A good objective is to scuff the ground in front of your left shoe (for a right handed golfer). If you miss your mark, don’t stop and think and regroup. Just keep swinging. Back and forth. Think about the adjustments you need to make to hit your mark, but do this “on the fly”. Work to get closer and closer to you mark with each swing.

This is a continuation exercise. Avoid stopping, regrouping, resetting your feet or waggling the club. Just keep swinging. Avoid thinking.

Especially avoid technical thoughts about how to do this. Instead keep a clear intention of what you are trying to do. Put simply, all you are trying to do is … scuff the ground in front of your left shoe (for a right handed golfer).

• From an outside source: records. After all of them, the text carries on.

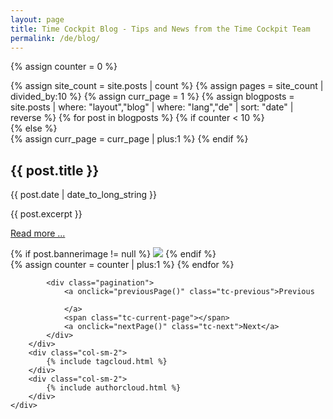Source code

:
 ```yaml
---
layout: page
title: Time Cockpit Blog - Tips and News from the Time Cockpit Team
permalink: /de/blog/
---
```

{% assign counter = 0 %}
<div class="tc-blogoverview">
	<div class="row">
		<div class="col-sm-10">
			{% assign site_count = site.posts | count %}
			{% assign pages = site_count | divided_by:10 %}
			{% assign curr_page = 1 %}
			{% assign blogposts = site.posts | where: "layout","blog" | where: "lang","de" | sort: "date" | reverse %}
			{% for post in blogposts %}
				{% if counter < 10 %}
					<div class="row tc-blogteaser">
				{% else %}
					<div class="row tc-blogteaser hidden">
					{% assign curr_page = curr_page | plus:1 %}
				{% endif %}
					<div class="col-sm-12"><h2>{{ post.title }}</h2></div>
					<div class="col-sm-8">
						<p>{{ post.date | date_to_long_string }}</p>
						<p>{{ post.excerpt }}</p>
						<p><a href="{{ post.url | prepend: site.baseurl }}">Read more ...</a></p>
					</div>
					<div class="col-sm-4">
					{% if post.bannerimage != null %}
						<img src="{{ post.bannerimage | prepend: site.baseurl }}" />
					{% endif %}
					</div>
				</div>
				{% assign counter = counter | plus:1 %}
			{% endfor %}

			<div class="pagination">
				<a onclick="previousPage()" class="tc-previous">Previous
					
				</a>
				<span class="tc-current-page"></span>
				<a onclick="nextPage()" class="tc-next">Next</a>
			</div>
		</div>
		<div class="col-sm-2">
			{% include tagcloud.html %}
		</div>
		<div class="col-sm-2">
			{% include authorcloud.html %}
		</div>
	</div>
</div>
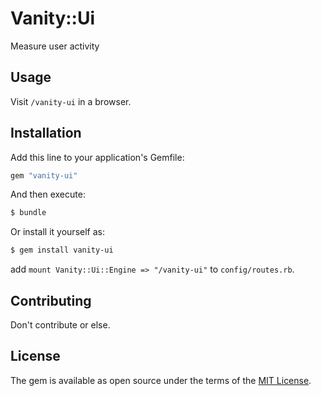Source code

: # Vanity::Ui

Measure user activity

## Usage

Visit `/vanity-ui` in a browser.

## Installation

Add this line to your application's Gemfile:


```ruby
gem "vanity-ui"
```

And then execute:
```bash
$ bundle
```

Or install it yourself as:
```bash
$ gem install vanity-ui
```

add `mount Vanity::Ui::Engine => "/vanity-ui"` to `config/routes.rb`.

## Contributing

Don't contribute or else.

## License
The gem is available as open source under the terms of the [MIT License](https://opensource.org/licenses/MIT).
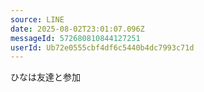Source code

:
 ```yaml
---
source: LINE
date: 2025-08-02T23:01:07.096Z
messageId: 572680810844127251
userId: Ub72e0555cbf4df6c5440b4dc7993c71d
---
```


ひなは友達と参加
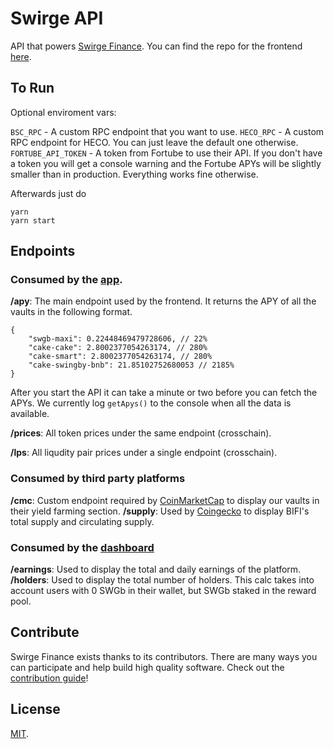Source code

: # Swirge API

API that powers [Swirge Finance](https://finance.swirge.com). You can find the repo for the frontend [here](https://github.com/swirge/swirgefi-app).

## To Run

Optional enviroment vars:

`BSC_RPC` - A custom RPC endpoint that you want to use.
`HECO_RPC` - A custom RPC endpoint for HECO. You can just leave the default one otherwise.
`FORTUBE_API_TOKEN` - A token from Fortube to use their API. If you don't have a token you will get a console warning and the Fortube APYs will be slightly smaller than in production. Everything works fine otherwise.

Afterwards just do

```
yarn
yarn start
```

## Endpoints

### Consumed by the [app](https://finance.swirge.com).

**/apy**: The main endpoint used by the frontend. It returns the APY of all the vaults in the following format.

```
{
	"swgb-maxi": 0.22448469479728606, // 22%
	"cake-cake": 2.8002377054263174, // 280%
	"cake-smart": 2.8002377054263174, // 280%
	"cake-swingby-bnb": 21.85102752680053 // 2185%
}
```

After you start the API it can take a minute or two before you can fetch the APYs. We currently log `getApys()` to the console when all the data is available.

**/prices**: All token prices under the same endpoint (crosschain).

**/lps**: All liqudity pair prices under a single endpoint (crosschain).

### Consumed by third party platforms

**/cmc**: Custom endpoint required by [CoinMarketCap](https://coinmarketcap.com/) to display our vaults in their yield farming section.
**/supply**: Used by [Coingecko](https://coingecko.com) to display BIFI's total supply and circulating supply.

### Consumed by the [dashboard](https://dashboard.swirge.com)

**/earnings**: Used to display the total and daily earnings of the platform.
**/holders**: Used to display the total number of holders. This calc takes into account users with 0 SWGb in their wallet, but SWGb staked in the reward pool.

## Contribute

Swirge Finance exists thanks to its contributors. There are many ways you can participate and help build high quality software. Check out the [contribution guide](CONTRIBUTING.md)!

## License

[MIT](LICENSE).
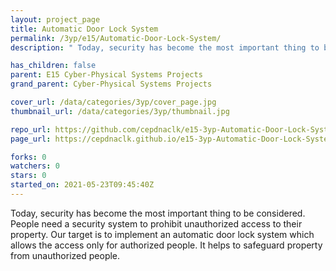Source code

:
 ```yaml
---
layout: project_page
title: Automatic Door Lock System
permalink: /3yp/e15/Automatic-Door-Lock-System/
description: " Today, security has become the most important thing to be considered. People need a security system to prohibit unauthorized access to their property. Our target is to implement an automatic door lock system which allows the access only for authorized people. It helps to safeguard property from unauthorized people. "

has_children: false
parent: E15 Cyber-Physical Systems Projects
grand_parent: Cyber-Physical Systems Projects

cover_url: /data/categories/3yp/cover_page.jpg
thumbnail_url: /data/categories/3yp/thumbnail.jpg

repo_url: https://github.com/cepdnaclk/e15-3yp-Automatic-Door-Lock-System
page_url: https://cepdnaclk.github.io/e15-3yp-Automatic-Door-Lock-System

forks: 0
watchers: 0
stars: 0
started_on: 2021-05-23T09:45:40Z
---
```

 Today, security has become the most important thing to be considered. People need a security system to prohibit unauthorized access to their property. Our target is to implement an automatic door lock system which allows the access only for authorized people. It helps to safeguard property from unauthorized people. 

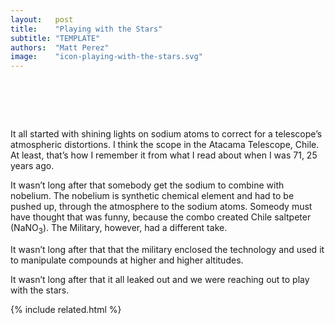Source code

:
 ```yaml
---
layout:   post
title:    "Playing with the Stars"
subtitle: "TEMPLATE"
authors:  "Matt Perez"
image:    "icon-playing-with-the-stars.svg"
---
```


<div style="display:none;">
 <p>It all started with shining lights on sodium atoms to correct atmospheric distortions for a telescope in Chile.</p>
</div>

<h1>&nbsp;</h1>
 <p>It all started with shining lights on sodium atoms to correct for a telescope&rsquo;s atmospheric distortions. I think the scope in the Atacama Telescope, Chile. At least, that&rsquo;s how I remember it from what I read about when I was 71, 25 years ago.</p>
 <p>It wasn&rsquo;t long after that somebody get the sodium to combine with nobelium. The nobelium is synthetic chemical element and had to be pushed up, through the atmosphere to the sodium atoms. Someody must have thought that was funny, because the combo created Chile saltpeter (NaNO<sub>3</sub>). The Military, however, had a different take.</p>
 <p>It wasn&rsquo;t long after that that the military enclosed the technology and used it to manipulate compounds at higher and higher altitudes.</p>
 <p>It wasn&rsquo;t long after that it all leaked out and we were reaching out to play with the stars.</p>

{% include related.html %}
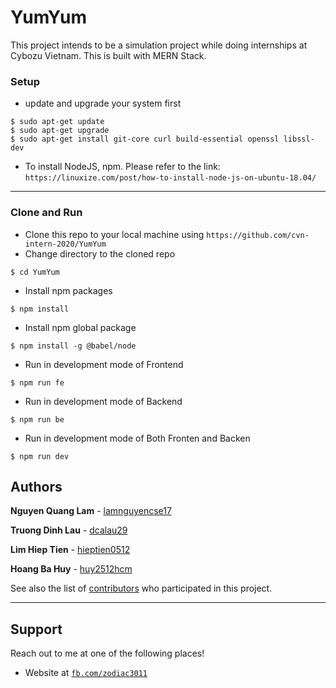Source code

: # YumYum

This project intends to be a simulation project while doing internships at Cybozu Vietnam. This is built with MERN Stack.

### Setup

- update and upgrade your system first

```shell
$ sudo apt-get update
$ sudo apt-get upgrade
$ sudo apt-get install git-core curl build-essential openssl libssl-dev
```

- To install NodeJS, npm. Please refer to the link:
`https://linuxize.com/post/how-to-install-node-js-on-ubuntu-18.04/`

---

### Clone and Run
- Clone this repo to your local machine using `https://github.com/cvn-intern-2020/YumYum`
- Change directory to the cloned repo
```shell
$ cd YumYum
```
- Install npm packages
```shell
$ npm install
```
- Install npm global package
```shell
$ npm install -g @babel/node
```

- Run in development mode of Frontend
```shell
$ npm run fe
```

- Run in development mode of Backend
```shell
$ npm run be
```

- Run in development mode of Both Fronten and Backen
```shell
$ npm run dev
```

## Authors

**Nguyen Quang Lam** - [lamnguyencse17](https://github.com/lamnguyencse17)

**Truong Dinh Lau** - [dcalau29](https://github.com/dcalau29)

**Lim Hiep Tien** - [hieptien0512](https://github.com/hieptien0512)

**Hoang Ba Huy** - [huy2512hcm](https://github.com/huy2512hcm)

See also the list of [contributors](https://github.com/cvn-intern-2020/YumYum/graphs/contributors) who participated in this project.

---
## Support

Reach out to me at one of the following places!

- Website at <a href="https://www.facebook.com/zodiac3011" target="_blank">`fb.com/zodiac3011`</a>

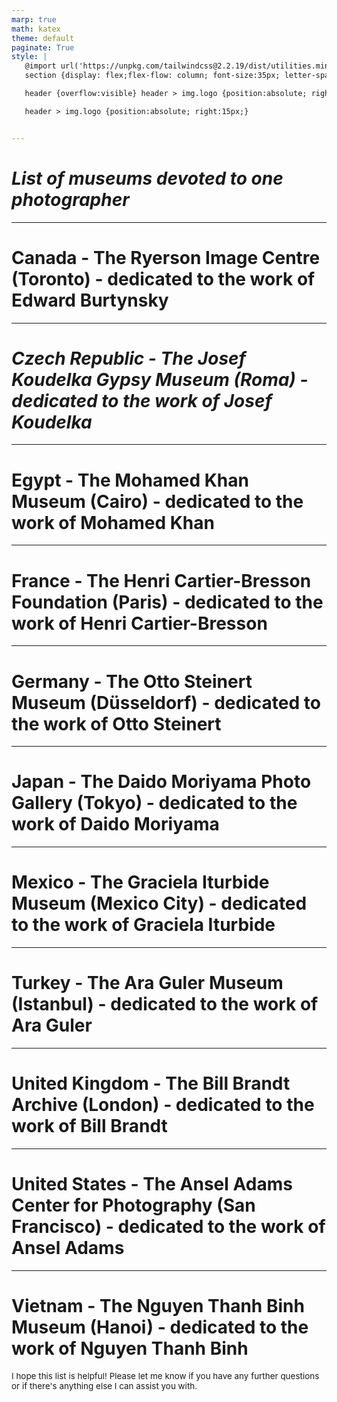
 ```yaml
---
marp: true
math: katex
theme: default
paginate: True
style: |
   @import url('https://unpkg.com/tailwindcss@2.2.19/dist/utilities.min.css');
   section {display: flex;flex-flow: column; font-size:35px; letter-spacing:1.4px;}

   header {overflow:visible} header > img.logo {position:absolute; right:15px;}

   header > img.logo {position:absolute; right:15px;}


---
```

<!-- backgroundColor: white -->
<!-- _class: lead -->

 # _List of museums devoted to one photographer_

---
<style scoped>p,li {font-size:1.00em}</style>

 # Canada - The Ryerson Image Centre (Toronto) - dedicated to the work of Edward Burtynsky


---
<style scoped>p,li {font-size:1.00em}</style>

 # _Czech Republic - The Josef Koudelka Gypsy Museum (Roma) - dedicated to the work of Josef Koudelka_


---
<style scoped>p,li {font-size:1.00em}</style>

 # Egypt - The Mohamed Khan Museum (Cairo) - dedicated to the work of Mohamed Khan


---
<style scoped>p,li {font-size:1.00em}</style>

 # France - The Henri Cartier-Bresson Foundation (Paris) - dedicated to the work of Henri Cartier-Bresson


---
<style scoped>p,li {font-size:1.00em}</style>

 # Germany - The Otto Steinert Museum (Düsseldorf) - dedicated to the work of Otto Steinert


---
<style scoped>p,li {font-size:1.00em}</style>

 # Japan - The Daido Moriyama Photo Gallery (Tokyo) - dedicated to the work of Daido Moriyama


---
<style scoped>p,li {font-size:1.00em}</style>

 # Mexico - The Graciela Iturbide Museum (Mexico City) - dedicated to the work of Graciela Iturbide


---
<style scoped>p,li {font-size:1.00em}</style>

 # **Turkey - The Ara Guler Museum (Istanbul) - dedicated to the work of Ara Guler**


---
<style scoped>p,li {font-size:1.00em}</style>

 # United Kingdom - The Bill Brandt Archive (London) - dedicated to the work of Bill Brandt


---
<style scoped>p,li {font-size:1.00em}</style>

 # **United States - The Ansel Adams Center for Photography (San Francisco) - dedicated to the work of Ansel Adams**


---
<style scoped>p,li {font-size:0.96em}</style>

 # **Vietnam - The Nguyen Thanh Binh Museum (Hanoi) - dedicated to the work of Nguyen Thanh Binh**

I hope this list is helpful! Please let me know if you have any further questions or if there's anything else I can assist you with.
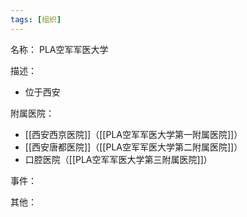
 ```yaml
---
tags: [组织]
---
```


名称：
PLA空军军医大学

描述：
- 位于西安

附属医院：
- [[西安西京医院]]（[[PLA空军军医大学第一附属医院]]）
- [[西安唐都医院]]（[[PLA空军军医大学第二附属医院]]）
- 口腔医院（[[PLA空军军医大学第三附属医院]]）

事件：

其他：
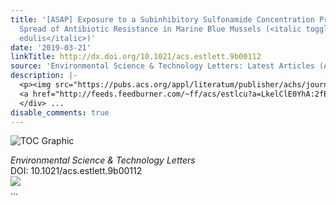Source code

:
 ```yaml
---
title: '[ASAP] Exposure to a Subinhibitory Sulfonamide Concentration Promotes the
  Spread of Antibiotic Resistance in Marine Blue Mussels (<italic toggle="yes">Mytilus
  edulis</italic>)'
date: '2019-03-21'
linkTitle: http://dx.doi.org/10.1021/acs.estlett.9b00112
source: 'Environmental Science & Technology Letters: Latest Articles (ACS Publications)'
description: |-
  <p><img src="https://pubs.acs.org/appl/literatum/publisher/achs/journals/content/estlcu/0/estlcu.ahead-of-print/acs.estlett.9b00112/20190321/images/medium/ez-2019-00112c_0003.gif" alt="TOC Graphic"/></p><div><cite>Environmental Science & Technology Letters</cite></div><div>DOI: 10.1021/acs.estlett.9b00112</div><div class="feedflare">
  <a href="http://feeds.feedburner.com/~ff/acs/estlcu?a=LkelClE0YhA:2fER7hMQJiU:yIl2AUoC8zA"><img src="http://feeds.feedburner.com/~ff/acs/estlcu?d=yIl2AUoC8zA" border="0"></img></a>
  </div> ...
disable_comments: true
---
```

<p><img src="https://pubs.acs.org/appl/literatum/publisher/achs/journals/content/estlcu/0/estlcu.ahead-of-print/acs.estlett.9b00112/20190321/images/medium/ez-2019-00112c_0003.gif" alt="TOC Graphic"/></p><div><cite>Environmental Science & Technology Letters</cite></div><div>DOI: 10.1021/acs.estlett.9b00112</div><div class="feedflare">
<a href="http://feeds.feedburner.com/~ff/acs/estlcu?a=LkelClE0YhA:2fER7hMQJiU:yIl2AUoC8zA"><img src="http://feeds.feedburner.com/~ff/acs/estlcu?d=yIl2AUoC8zA" border="0"></img></a>
</div> ...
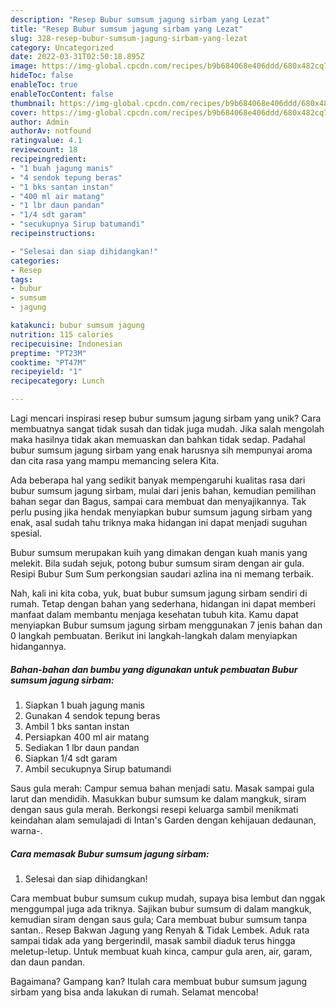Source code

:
 ```yaml
---
description: "Resep Bubur sumsum jagung sirbam yang Lezat"
title: "Resep Bubur sumsum jagung sirbam yang Lezat"
slug: 328-resep-bubur-sumsum-jagung-sirbam-yang-lezat
category: Uncategorized
date: 2022-03-31T02:50:18.895Z
image: https://img-global.cpcdn.com/recipes/b9b684068e406ddd/680x482cq70/bubur-sumsum-jagung-sirbam-foto-resep-utama.jpg
hideToc: false
enableToc: true
enableTocContent: false
thumbnail: https://img-global.cpcdn.com/recipes/b9b684068e406ddd/680x482cq70/bubur-sumsum-jagung-sirbam-foto-resep-utama.jpg
cover: https://img-global.cpcdn.com/recipes/b9b684068e406ddd/680x482cq70/bubur-sumsum-jagung-sirbam-foto-resep-utama.jpg
author: Admin
authorAv: notfound
ratingvalue: 4.1
reviewcount: 18
recipeingredient:
- "1 buah jagung manis"
- "4 sendok tepung beras"
- "1 bks santan instan"
- "400 ml air matang"
- "1 lbr daun pandan"
- "1/4 sdt garam"
- "secukupnya Sirup batumandi"
recipeinstructions:

- "Selesai dan siap dihidangkan!"
categories:
- Resep
tags:
- bubur
- sumsum
- jagung

katakunci: bubur sumsum jagung 
nutrition: 115 calories
recipecuisine: Indonesian
preptime: "PT23M"
cooktime: "PT47M"
recipeyield: "1"
recipecategory: Lunch

---
```





Lagi mencari inspirasi resep bubur sumsum jagung sirbam yang unik? Cara membuatnya sangat tidak susah dan tidak juga mudah. Jika salah mengolah maka hasilnya tidak akan memuaskan dan bahkan tidak sedap. Padahal bubur sumsum jagung sirbam yang enak harusnya sih mempunyai aroma dan cita rasa yang mampu memancing selera Kita.





Ada beberapa hal yang sedikit banyak mempengaruhi kualitas rasa dari bubur sumsum jagung sirbam, mulai dari jenis bahan, kemudian pemilihan bahan segar dan Bagus, sampai cara membuat dan menyajikannya. Tak perlu pusing jika hendak menyiapkan bubur sumsum jagung sirbam yang enak,      asal sudah tahu triknya maka hidangan ini dapat menjadi suguhan spesial.














Bubur sumsum merupakan kuih yang dimakan dengan kuah manis yang melekit. Bila sudah sejuk, potong bubur sumsum siram dengan air gula. Resipi Bubur Sum Sum perkongsian saudari azlina ina ni memang terbaik.






Nah, kali ini kita coba, yuk, buat bubur sumsum jagung sirbam sendiri di rumah. Tetap dengan bahan yang sederhana, hidangan ini dapat memberi manfaat dalam membantu menjaga kesehatan tubuh kita. Kamu dapat menyiapkan Bubur sumsum jagung sirbam menggunakan 7 jenis bahan dan 0 langkah pembuatan. Berikut ini langkah-langkah dalam menyiapkan hidangannya.

<!--inarticleads1-->

##### Bahan-bahan dan bumbu yang digunakan untuk pembuatan Bubur sumsum jagung sirbam:

1. Siapkan 1 buah jagung manis
1. Gunakan 4 sendok tepung beras
1. Ambil 1 bks santan instan
1. Persiapkan 400 ml air matang
1. Sediakan 1 lbr daun pandan
1. Siapkan 1/4 sdt garam
1. Ambil secukupnya Sirup batumandi


Saus gula merah: Campur semua bahan menjadi satu. Masak sampai gula larut dan mendidih. Masukkan bubur sumsum ke dalam mangkuk, siram dengan saus gula merah. Berkongsi resepi keluarga sambil menikmati keindahan alam semulajadi di Intan&#39;s Garden dengan kehijauan dedaunan, warna-. 

<!--inarticleads2-->

##### Cara memasak Bubur sumsum jagung sirbam:


1. Selesai dan siap dihidangkan!

Cara membuat bubur sumsum cukup mudah, supaya bisa lembut dan nggak menggumpal juga ada triknya. Sajikan bubur sumsum di dalam mangkuk, kemudian siram dengan saus gula; Cara membuat bubur sumsum tanpa santan.. Resep Bakwan Jagung yang Renyah &amp; Tidak Lembek. Aduk rata sampai tidak ada yang bergerindil, masak sambil diaduk terus hingga meletup-letup. Untuk membuat kuah kinca, campur gula aren, air, garam, dan daun pandan. 

Bagaimana? Gampang kan? Itulah cara membuat bubur sumsum jagung sirbam yang bisa anda lakukan di rumah. Selamat mencoba!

Once you can scuff your mark time after time with a half swing, slowly increase the length of the swing working your way up to a “Three Quarter” length. Over-swinging makes it really easy to miss the ground altogether or to hit the ground before the ball. Neither is ideal. Keep these continuous motion swings shorter and you will begin to scuff the ground in the proper place more often. Once you feel proficient at scuffing the ground in the ideal location, try this swing from a more static address position. If you can scuff the ground from there, you are ready to swing at a range ball. If you revert back to topping or fat shots, go back to the “Jordan Speith” activity with no ball. Eventually you will convince yourself that you can swing with a ball there and your ball striking will improve.

This continuous motion activity is a great way to rehearse proper fundamentals without a ball, loosen up before a round, keep you loose in pressure situations and as part of an efficient pre-shot routine. If you are new to golf this is a great activity to start accumulating swings without the worry of where the ball might go. Just swing.